Clinical trials as the basis for drug approval have acquired an enormous weight in medical decision-making. Clinicians, however, are not guided only by the principles of “evidence-based medicine.” Clinicians do not execute regulatory authorities’ commands or recommendations, but are guided by codes of conduct that include their professional training, their being exposed to scientific, commercial, and other non-scientific influences, including real-life issues. Common sense is part of this background.

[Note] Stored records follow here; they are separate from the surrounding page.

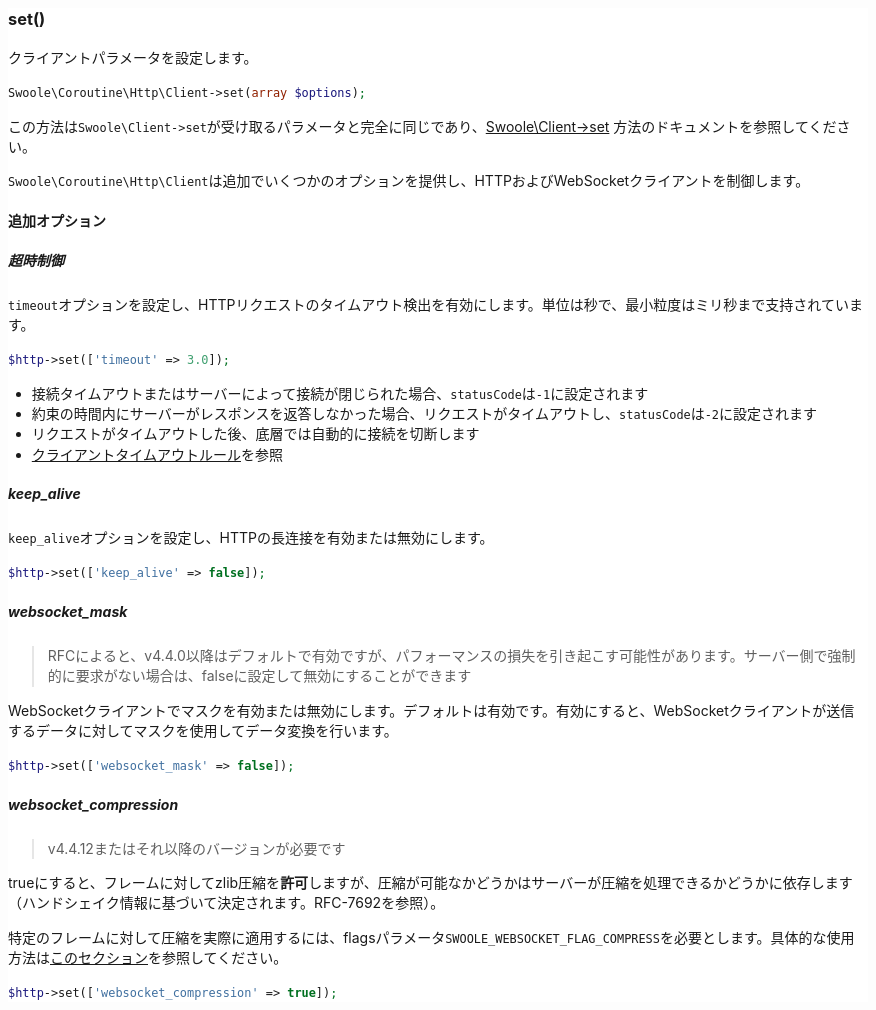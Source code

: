 
### set()

クライアントパラメータを設定します。

```php
Swoole\Coroutine\Http\Client->set(array $options);
```

この方法は`Swoole\Client->set`が受け取るパラメータと完全に同じであり、[Swoole\Client->set](/client?id=set) 方法のドキュメントを参照してください。

`Swoole\Coroutine\Http\Client`は追加でいくつかのオプションを提供し、HTTPおよびWebSocketクライアントを制御します。

#### 追加オプション

##### 超時制御

`timeout`オプションを設定し、HTTPリクエストのタイムアウト検出を有効にします。単位は秒で、最小粒度はミリ秒まで支持されています。

```php
$http->set(['timeout' => 3.0]);
```

* 接続タイムアウトまたはサーバーによって接続が閉じられた場合、`statusCode`は`-1`に設定されます
* 約束の時間内にサーバーがレスポンスを返答しなかった場合、リクエストがタイムアウトし、`statusCode`は`-2`に設定されます
* リクエストがタイムアウトした後、底層では自動的に接続を切断します
* [クライアントタイムアウトルール](/coroutine_client/init?id=超时规则)を参照

##### keep_alive

`keep_alive`オプションを設定し、HTTPの長连接を有効または無効にします。

```php
$http->set(['keep_alive' => false]);
```

##### websocket_mask

> RFCによると、v4.4.0以降はデフォルトで有効ですが、パフォーマンスの損失を引き起こす可能性があります。サーバー側で強制的に要求がない場合は、falseに設定して無効にすることができます

WebSocketクライアントでマスクを有効または無効にします。デフォルトは有効です。有効にすると、WebSocketクライアントが送信するデータに対してマスクを使用してデータ変換を行います。

```php
$http->set(['websocket_mask' => false]);
```

##### websocket_compression

> v4.4.12またはそれ以降のバージョンが必要です

trueにすると、フレームに対してzlib圧縮を**許可**しますが、圧縮が可能なかどうかはサーバーが圧縮を処理できるかどうかに依存します（ハンドシェイク情報に基づいて決定されます。RFC-7692を参照）。

特定のフレームに対して圧縮を実際に適用するには、flagsパラメータ`SWOOLE_WEBSOCKET_FLAG_COMPRESS`を必要とします。具体的な使用方法は[このセクション](/websocket_server?id=websocket帧压缩-（rfc-7692）)を参照してください。

```php
$http->set(['websocket_compression' => true]);
```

The exaggerated trust in clinical studies is ridiculed by Smith and Pell who demanded double-blind placebo-controlled studies to prove the efficacy of parachutes.49 Establishing a sound balance between clinical training, trials methodology, and common sense is demanding. It is time for the medical profession to re-establish a common-sense approach towards the regulatory authorities, in treating depression and other disorders.

The studies listed in Table 1 plan to recruit >2,000 young patients worldwide. All these studies, maybe with the exception of study 1, are unethical in our opinion and should be suspended by the responsible institutional review boards/ethics committees. In several clinical disciplines, critical voices have been published against regulatory-demanded “pediatric” placebo-controlled studies, including in multiple sclerosis50 and allergic rhinitis.51

Many FDA/EMA-demanded “pediatric” studies expose patients to substandard treatment and can potentially harm them. Furthermore, FDA/EMA positions provide an insufficient framework to treat depression and to prevent suicide in young patients. To improve treatment of depression and to prevent suicide will require us to overcome hidden conflicts of interest that have evolved in the past half century and are not yet recognized sufficiently.17,18,20,22

In dealing with depressed young patients, a common-sense approach and regulatory recommendations are divergent. Gradually, common sense has guided the clinical world to the conclusion that young patients also need effective antidepressant treatment, but the “suicidality” dilemma is not intellectually resolved. To resolve it, we propose to consider abandoning the children-are-therapeutic-orphans mantra.

The physicians that started to prescribe combination therapy for adolescents with conventional melanoma did so (and had to do so) off-label. Until these studies were terminated, precious time passed, and two “pediatric” melanoma studies recruited patients that would have deserved better treatment.20,22 We will never know how many young patients died of completed suicide because the regulatory authorities’ “suicidality” concept increased physicians’ hesitance to prescribe effective antidepressant treatment.

Institutional review boards/ethics committees should consider suspension of the studies listed in Table 1, and APA and AACAP should re-express their concerns against the FDA’s black-box warning of “suicidality” in young patients. Finally, US and EU pediatric legislation need revision.


AACAP American Academy of Child and Adolescent Psychiatry
AAP American Academy of Pediatrics
ALL acute lymphoblastic leukemia
APA American Psychiatric Association
CAPS cryopyrin-associated periodic syndrome
CML chronic myeloid leukemia
EMA European Medicines Agency
EU European Union
FDA US Food and Drug Administration
IL-1β interleukin-1-beta
JIA juvenile idiopathic arthritis
MAB monoclonal antibody
MDD major depressive disorder
PIP pediatric investigation plan
PRCSG Pediatric Rheumatology Collaborative Study Group
PRINTO Paediatric Rheumatology International Trials Organisation
T2DM type 2 diabetes mellitus
TADS Treatment of Adolescents with Depression Study
US United States.


Conflict of interest: Klaus Rose has worked for 20 years in research and development/medical affairs in the pharmaceutical industry and is now an independent consultant, advising pharmaceutical companies and academic institutions in all aspects of pediatric drug development, organizing scientific conferences, publishing, and more. He is also the father of a severely handicapped daughter with a rare syndrome and is biased against empty governmental promises.

Jane Grant-Kels and David Neubauer declare no potential conflict of interest.